Esta mañana leía en El Economista un reportaje sobre la interoperabilidad. A simple vista, el tema suena plomo pero esconde tras de sí un principio básico de bienestar, derechos y garantías sociales. Gran parte de los quebraderos de cabeza de los ingenieros de telecomunicación e informáticos, al margen de las administraciones públicas, navega sobre este concepto. Se trata de crear una red sin fronteras de idioma telemático, que impida torres de Babel gratuitas, monopolios tecnológicos o políticos y que, sobre todo, sea capaz de construir un acceso universal a la tan cacareada administración electrónica.
Es el sueño de poder realizar cualquier gestión administrativa desde cualquier punto de ordenador, con la máxima seguridad y con plenas garantías.
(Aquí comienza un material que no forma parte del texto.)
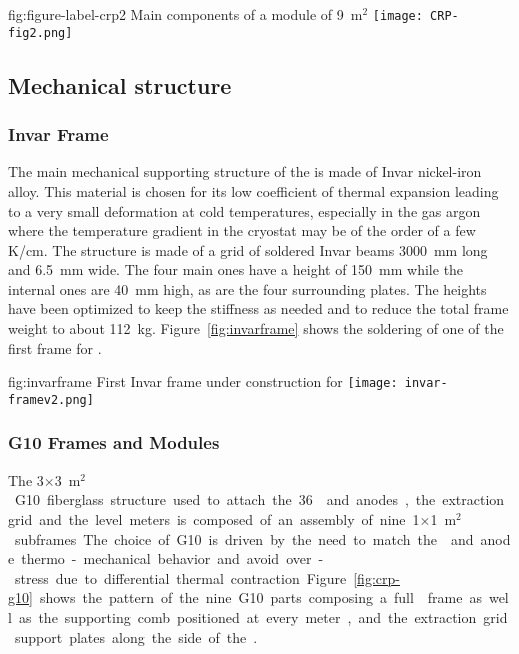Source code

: \begin{dunefigure}{fig:figure-label-crp2}
{Main components of a  module of  \SI{9}{m$^{2}$}}
\texttt{[image: CRP-fig2.png]}
\end{dunefigure}

\subsection{Mechanical structure}
\label{sec:fddp-crp-mechanics}
\subsubsection{Invar Frame}

The main mechanical supporting structure of the  is made of Invar nickel-iron alloy. This material is chosen for its low coefficient of thermal expansion leading to a very small deformation at cold temperatures, especially in the gas argon where the temperature gradient in the cryostat may be of the order of a few \si{K/cm}.
The structure is made of a grid of soldered Invar beams \SI{3000}{mm} long and \SI{6.5}{mm} wide. The four main ones have a height of \SI{150}{mm} while the internal ones are \SI{40}{mm} high, as are the four surrounding plates. The heights have been optimized to keep the stiffness as needed and to reduce the total frame weight to  %
 about \SI{112}{kg}.
Figure~\ref{fig:invarframe} shows the soldering of one of the first  frame for .

\begin{dunefigure}{fig:invarframe}
{First  Invar frame under construction for }
\texttt{[image: invar-framev2.png]}
\end{dunefigure}

\subsubsection{G10 Frames and Modules}
\label{sec:invar-frame}

The \num{3}$\times$\SI{3}{m$^{2}$}  G10 fiberglass structure used to attach the \num{36}  and anodes, the extraction grid and the level meters is composed of an assembly of nine \num{1}$\times$\SI{1}{m$^{2}$} subframes. The choice of G10 is driven by the need to match the  and anode thermo-mechanical behavior and avoid over-stress due to differential thermal contraction. 
Figure~\ref{fig:crp-g10} shows the pattern of the nine G10 parts composing a full  frame as well as the supporting comb positioned at every meter, and the extraction grid support plates along the side of the .

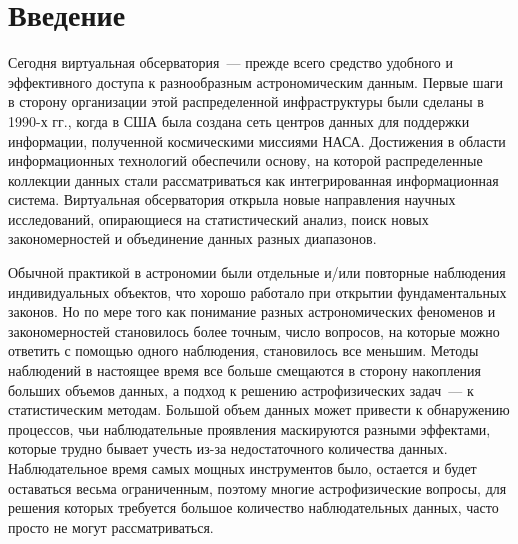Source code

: \vspace*{2pt}



      \thispagestyle{headings}

      \begin{multicols}{2}

            \label{st\stat}

\section{Введение}
        
      Сегодня виртуальная обсерватория~--- прежде всего средство удобного и эффективного 
доступа к разнообразным астрономическим данным. Первые шаги в сторону организации 
этой распределенной инфраструктуры были сделаны в 1990-х гг., когда в 
США была создана сеть центров данных для поддержки информации, полученной 
космическими миссиями НАСА. Достижения в области информационных технологий 
обеспечили основу, на которой распределенные коллекции данных стали рассматриваться 
как интегрированная информационная система. Виртуальная обсерватория открыла новые 
направления научных исследований, опирающиеся на статистический анализ, поиск новых 
закономерностей и объединение данных разных диапазонов.
      
      Обычной практикой в астрономии были отдельные и/или повторные наблюдения 
индивидуальных объектов, что хорошо работало при открытии фундаментальных законов. 
Но по мере того как понимание разных астрономических феноменов и закономерностей 
становилось более точным, чис\-ло вопросов, на которые можно ответить с по\-мощью одного 
наблюдения, становилось все меньшим. Методы наблюдений в настоящее время все больше 
смещаются в сторону накопления больших объемов данных, а подход к решению 
астрофизических задач~--- к статистическим методам. Большой объем данных может 
привести к обнаружению процессов, чьи наблюдательные проявления маскируются разными 
эффектами, которые трудно бывает учесть из-за недостаточного количества данных. 
Наблюдательное время самых мощных инструментов было, остается и будет оставаться 
весьма ограниченным, поэтому многие астрофизические вопросы, для решения которых 
требуется большое количество наблюдательных данных, час\-то прос\-то не могут 
рассматриваться. 
      

\end{multicols}
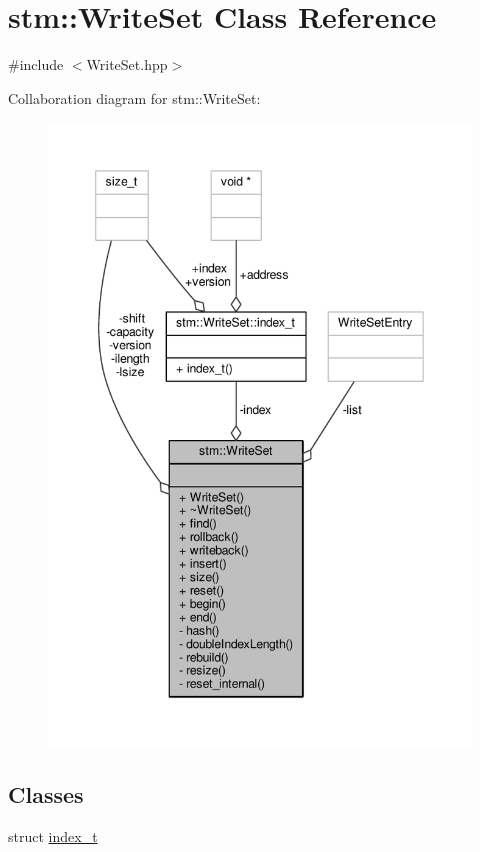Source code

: \hypertarget{classstm_1_1WriteSet}{\section{stm\-:\-:Write\-Set Class Reference}
\label{classstm_1_1WriteSet}
}


{\ttfamily \#include $<$Write\-Set.\-hpp$>$}



Collaboration diagram for stm\-:\-:Write\-Set\-:
\nopagebreak
\begin{figure}[H]
\begin{center}
\leavevmode
\includegraphics[width=349pt]{classstm_1_1WriteSet__coll__graph}
\end{center}
\end{figure}
\subsection*{Classes}
\begin{DoxyCompactItemize}
\item 
struct \hyperlink{structstm_1_1WriteSet_1_1index__t}{index\-\_\-t}
\end{DoxyCompactItemize}
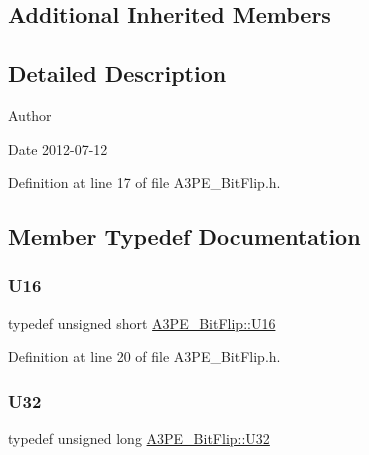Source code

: \subsection*{Additional Inherited Members}


\subsection{Detailed Description}
\begin{DoxyAuthor}{Author}

\end{DoxyAuthor}
\begin{DoxyDate}{Date}
2012-\/07-\/12 
\end{DoxyDate}


Definition at line 17 of file A3\+P\+E\+\_\+\+Bit\+Flip.\+h.



\subsection{Member Typedef Documentation}
\mbox{\label{classA3PE__BitFlip_a0fa3a1814a6661198e0ce5156d1cc474}} 
\subsubsection{\texorpdfstring{U16}{U16}}
{\footnotesize\ttfamily typedef unsigned short \hyperlink{classA3PE__BitFlip_a0fa3a1814a6661198e0ce5156d1cc474}{A3\+P\+E\+\_\+\+Bit\+Flip\+::\+U16}}



Definition at line 20 of file A3\+P\+E\+\_\+\+Bit\+Flip.\+h.

\mbox{\label{classA3PE__BitFlip_aaf047b5086a5ea11db565ce8283edfb4}} 
\subsubsection{\texorpdfstring{U32}{U32}}
{\footnotesize\ttfamily typedef unsigned long \hyperlink{classA3PE__BitFlip_aaf047b5086a5ea11db565ce8283edfb4}{A3\+P\+E\+\_\+\+Bit\+Flip\+::\+U32}}



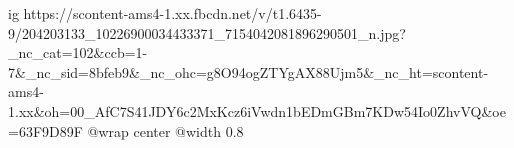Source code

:  
 
 
 
 

\ifcmt
  ig https://scontent-ams4-1.xx.fbcdn.net/v/t1.6435-9/204203133_10226900034433371_7154042081896290501_n.jpg?_nc_cat=102&ccb=1-7&_nc_sid=8bfeb9&_nc_ohc=g8O94ogZTYgAX88Ujm5&_nc_ht=scontent-ams4-1.xx&oh=00_AfC7S41JDY6c2MxKcz6iVwdn1bEDmGBm7KDw54Io0ZhvVQ&oe=63F9D89F
  @wrap center
  @width 0.8
\fi
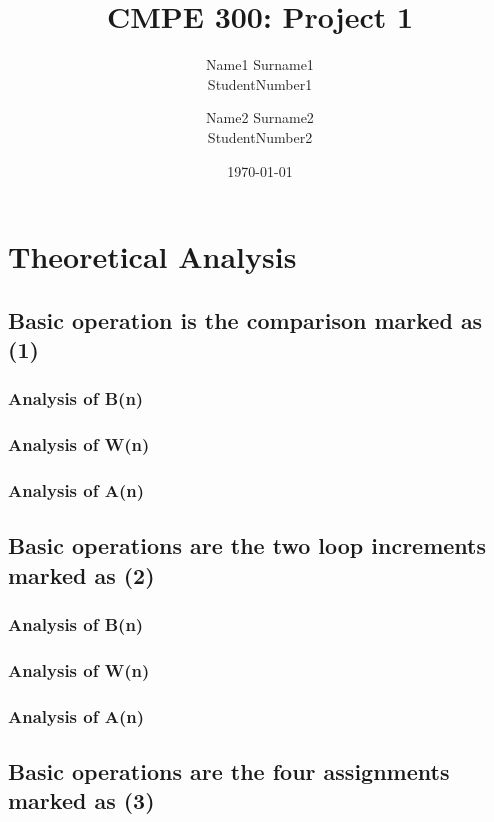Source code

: \documentclass[11pt, oneside, a4paper]{article}
\title{CMPE 300: Project 1}
\author{
	Name1 Surname1\\StudentNumber1
	\and
	Name2 Surname2\\StudentNumber2
}
\date{\today}
\begin{document}
	\maketitle

	\tableofcontents

	\newpage

	\section{Theoretical Analysis}

	\subsection{Basic operation is the comparison marked as (1)}

	\subsubsection{Analysis of B(n)}

	\subsubsection{Analysis of W(n)}

	\subsubsection{Analysis of A(n)}

	\subsection{Basic operations are the two loop increments marked as (2)}

	\subsubsection{Analysis of B(n)}

	\subsubsection{Analysis of W(n)}

	\subsubsection{Analysis of A(n)}

	\subsection{Basic operations are the four assignments marked as (3)}
\end{document}
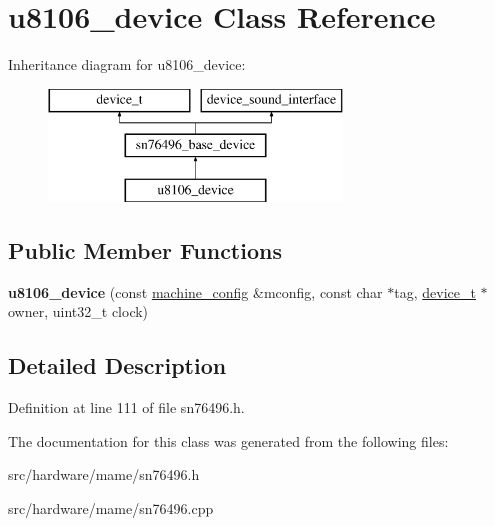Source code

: \hypertarget{classu8106__device}{\section{u8106\-\_\-device Class Reference}
\label{classu8106__device}
}
Inheritance diagram for u8106\-\_\-device\-:\begin{figure}[H]
\begin{center}
\leavevmode
\includegraphics[height=3.000000cm]{classu8106__device}
\end{center}
\end{figure}
\subsection*{Public Member Functions}
\begin{DoxyCompactItemize}
\item 
\hypertarget{classu8106__device_a27e308267bd1877a226a24ecc479d08f}{{\bfseries u8106\-\_\-device} (const \hyperlink{structmachine__config}{machine\-\_\-config} \&mconfig, const char $\ast$tag, \hyperlink{classdevice__t}{device\-\_\-t} $\ast$owner, uint32\-\_\-t clock)}\label{classu8106__device_a27e308267bd1877a226a24ecc479d08f}

\end{DoxyCompactItemize}


\subsection{Detailed Description}


Definition at line 111 of file sn76496.\-h.



The documentation for this class was generated from the following files\-:\begin{DoxyCompactItemize}
\item 
src/hardware/mame/sn76496.\-h\item 
src/hardware/mame/sn76496.\-cpp\end{DoxyCompactItemize}
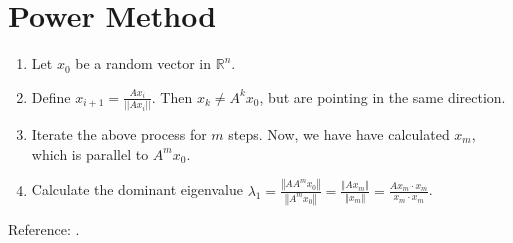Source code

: \documentclass{article}
\begin{document}

\section{Power Method}

\begin{tcolorbox}[title={Power Method},colback=red!5!white,colframe=red!75!black,parbox=false]
	\begin{enumerate}
		\item Let $x_0$ be a random vector in $\mathbb R^n$.
		\item Define $\displaystyle x_{i+1}=\frac{Ax_i}{||Ax_i||}$. Then $x_k\neq A^kx_0$, but are pointing in the same direction.
		\item Iterate the above process for $m$ steps. Now, we have have calculated $x_m$, which is parallel to $A^m x_0$.
		\item Calculate the dominant eigenvalue $\displaystyle \lambda_1=\frac{\left\Vert A A^m x_0 \right\Vert}{\left\Vert A^m x_0 \right\Vert}=\frac{\left\Vert A x_m\right\Vert}{\left\Vert x_m \right\Vert}=\frac{Ax_m\cdot x_m}{x_m \cdot x_m}$.
	\end{enumerate}
	Reference: \cite{kochlab}.
\end{tcolorbox}
\end{document}
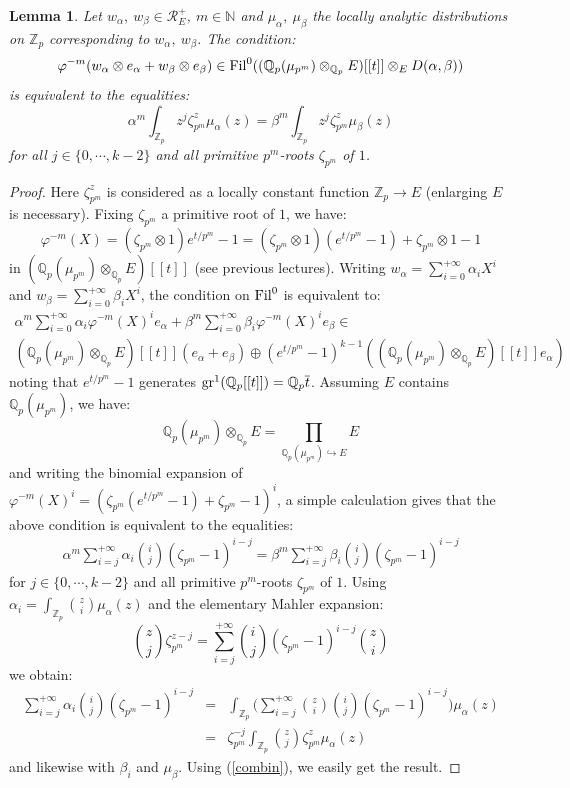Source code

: \documentclass[11pt]{amsart}
\def\Z{{\mathbb Z}_p}
\def\Q{{\mathbb Q}_p}
\newtheorem{lem}[definit]{\bf{Lemma}}
\begin{document}
\begin{lem}\label{explicit} 
Let $w_{\alpha},\ w_{\beta}\in {\mathcal R}_E^+$, $m\in {\mathbb N}$
and $\mu_{\alpha},\ \mu_{\beta}$ the locally analytic distributions on
$\Z$ corresponding to $w_{\alpha},\ w_{\beta}$. The condition:  
$$\varphi^{-m}(w_{\alpha}\otimes e_{\alpha}+w_{\beta}\otimes
e_{\beta})\in {\rm
  Fil}^0((\Q(\mu_{p^m})\otimes_{\Q}E)[[t]]\otimes_ED(\alpha,\beta))$$  
is equivalent to the equalities:  
$$\alpha^m\int_{\Z}z^j\zeta_{p^m}^z\mu_{\alpha}(z)
=\beta^m\int_{\Z}z^j\zeta_{p^m}^z\mu_{\beta}(z)$$  
for all $j\in \{0,\cdots,k-2\}$ and all primitive $p^m$-roots $\zeta_{p^m}$ of $1$. 
\end{lem} 
\begin{proof} 
Here $\zeta_{p^m}^z$ is considered as a locally constant function
$\Z\rightarrow E$ (enlarging $E$ is necessary). Fixing $\zeta_{p^m}$ a
primitive root of $1$, we have:  
$$\varphi^{-m}(X)=(\zeta_{p^m}\otimes 1)e^{t/p^m}-1
=(\zeta_{p^m}\otimes 1)(e^{t/p^m}-1)+\zeta_{p^m}\otimes 1-1$$ 
in $(\Q(\mu_{p^m})\otimes_{\Q}E)[[t]]$ (see previous
lectures). Writing $w_{\alpha}=\sum_{i=0}^{+\infty}\alpha_iX^i$ and
$w_{\beta}=\sum_{i=0}^{+\infty}\beta_iX^i$, the condition on ${\rm
  Fil}^0$ is equivalent to:  
\begin{eqnarray*} 
\alpha^m\sum_{i=0}^{+\infty}\alpha_i\varphi^{-m}(X)^i 
e_{\alpha}+\beta^m\sum_{i=0}^{+\infty}\beta_i\varphi^{-m}(X)^ie_{\beta}\in\\
(\Q(\mu_{p^m})\otimes_{\Q}E)[[t]](e_{\alpha}+e_{\beta})\oplus   
(e^{t/p^m}-1)^{k-1}((\Q(\mu_{p^m})\otimes_{\Q}E)[[t]]e_{\alpha}) 
\end{eqnarray*} 
noting that $e^{t/p^m}-1$ generates ${\rm gr}^1(\Q[[t]])=\Q\overline
t$. Assuming $E$ contains $\Q(\mu_{p^m})$, we have: 
$$\Q(\mu_{p^m})\otimes_{\Q}E=\prod_{\Q(\mu_{p^m})\hookrightarrow E} E$$ 
and writing the binomial expansion of
$\varphi^{-m}(X)^i=(\zeta_{p^m}(e^{t/p^m}-1)+\zeta_{p^m}-1)^i$, a
simple calculation gives that the above condition is equivalent to the
equalities:  
\begin{eqnarray}\label{combin} 
\alpha^m\sum_{i=j}^{+\infty}\alpha_i{i\choose j}(\zeta_{p^m}-1)^{i-j}
=\beta^m\sum_{i=j}^{+\infty}\beta_i{i\choose j}(\zeta_{p^m}-1)^{i-j} 
\end{eqnarray} 
for $j\in \{0,\cdots,k-2\}$ and all primitive $p^m$-roots
$\zeta_{p^m}$ of $1$. Using $\alpha_i=\int_{\Z}{z\choose
  i}\mu_{\alpha}(z)$ and the elementary Mahler expansion:  
$${z\choose j}\zeta_{p^m}^{z-j}=\sum_{i=j}^{+\infty}{i\choose
  j}(\zeta_{p^m}-1)^{i-j}{z\choose i}$$  
we obtain: 
\begin{eqnarray*} 
\sum_{i=j}^{+\infty}\alpha_i{i\choose
  j}(\zeta_{p^m}-1)^{i-j}&=&\int_{\Z}
\Big(\sum_{i=j}^{+\infty}{z\choose i}{i\choose
  j}(\zeta_{p^m}-1)^{i-j}\Big)\mu_{\alpha}(z)\\  
&=&\zeta_{p^m}^{-j}\int_{\Z}{z\choose j}\zeta_{p^m}^{z}\mu_{\alpha}(z) 
\end{eqnarray*} 
and likewise with $\beta_i$ and $\mu_{\beta}$. 
Using (\ref{combin}), we easily get the result. 
\end{proof} 
 
\end{document}
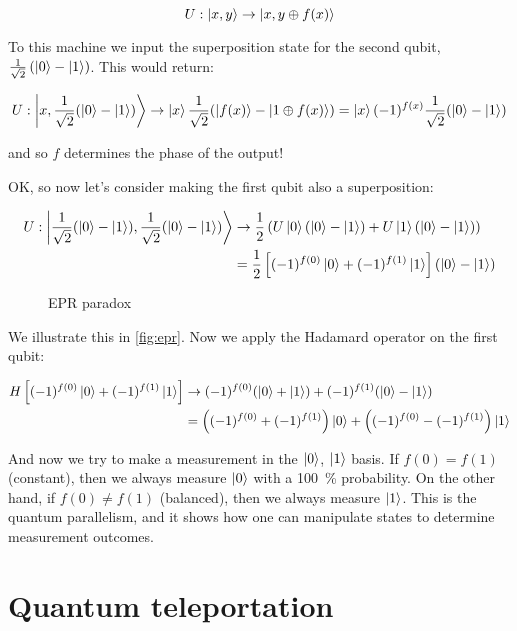 \documentclass[12pt, english]{book}
\begin{document}
\[ U: \ket{x,y} \rightarrow \ket{x, y \oplus f(x)} \]

To this machine we input the superposition state for the second qubit, $\frac{1}{\sqrt{2}}\left( \ket{0} - \ket{1} \right)$.
This would return:

\[ U: \ket{x, \frac{1}{\sqrt{2}} (\ket{0} - \ket{1})} \rightarrow \ket{x} \frac{1}{\sqrt{2}} (\ket{f(x)} - \ket{1 \oplus f(x)}) = \ket{x} (-1)^{f(x)} \frac{1}{\sqrt{2}} ( \ket{0} - \ket{1} )\]

and so $f$ determines the phase of the output! 

OK, so now let's consider making the first qubit also a superposition:

\begin{align*}
	U: \ket{\frac{1}{\sqrt{2}} (\ket{0} - \ket{1}), \frac{1}{\sqrt{2}} (\ket{0} - \ket{1})} &\rightarrow 
	\frac{1}{2} \left( U \ket{0} (\ket{0} - \ket{1}) + U \ket{1} (\ket{0} - \ket{1}) \right) \\
	&= \frac{1}{2} \left[ (-1)^{f(0)} \ket{0} + (-1)^{f(1)} \ket{1} \right]  (\ket{0} - \ket{1}) \\
\end{align*}

\begin{figure}[!ht]
	\centering
	 \hspace{10ex}
	\caption{EPR paradox}
	\label{fig:epr}
\end{figure}

We illustrate this in \autoref{fig:epr}.
Now we apply the Hadamard operator on the first qubit:

\begin{align*}
	H \left[ (-1)^{f(0)} \ket{0} + (-1)^{f(1)} \ket{1} \right] &\rightarrow
	(-1)^{f(0)} (\ket{0} + \ket{1}) + (-1)^{f(1)} (\ket{0} - \ket{1}) \\
	&= \left( (-1)^{f(0)} + (-1)^{f(1)} \right) \ket{0} + \left( (-1)^{f(0)} - (-1)^{f(1)} \right) \ket{1}
\end{align*}

And now we try to make a measurement in the $\ket{0}$, $\ket{1}$ basis. 
If $f(0) = f(1)$ (constant), then we always measure $\ket{0}$ with a \SI{100}{\percent} probability.
On the other hand, if $f(0) \neq f(1)$ (balanced), then we always measure $\ket{1}$.
This is the quantum parallelism, and it shows how one can manipulate states to determine measurement outcomes. 

\section{Quantum teleportation}
\end{document}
Es la tranquilidad de saber que si sufro un accidente o caigo enferma fuera de mi residencia habitual, mi historial médico, el que alerta de alergias a medicamentos o de antecedentes familiares, estará disponible con un simple clic para el facultativo que tenga que tratarme. Es el sueño de un mercado interior capaz de romper con cualquier tipo de frontera, de forma que los desarrollos telemáticos de las comunidades autónomas, por ejemplo, no compitan entre sí, sino que sean mutuamente reconocibles en bien del ciudadano, de la competitividad como país, de la proyección en Europa, de la movilidad de personas, profesionales y servicios. En España este fenómeno, la creación de islas telemáticas autonómicas, es especialmente preocupante.
El reportaje decía que «la interoperabilidad es un movimiento global que viene impuesto por el sentido común y que está amparada por las regulaciones comunitarias». Con esa idea, fundada en el sentido común, es con la que arrancamos la campaña de sensibilización sobre el e-colegio y la ventanilla única colegial; es la condición sine qua non para lograr un desarrollo verdadero y no deberían existir ni excusas ni reinos de taifas que frenen este movimiento «global».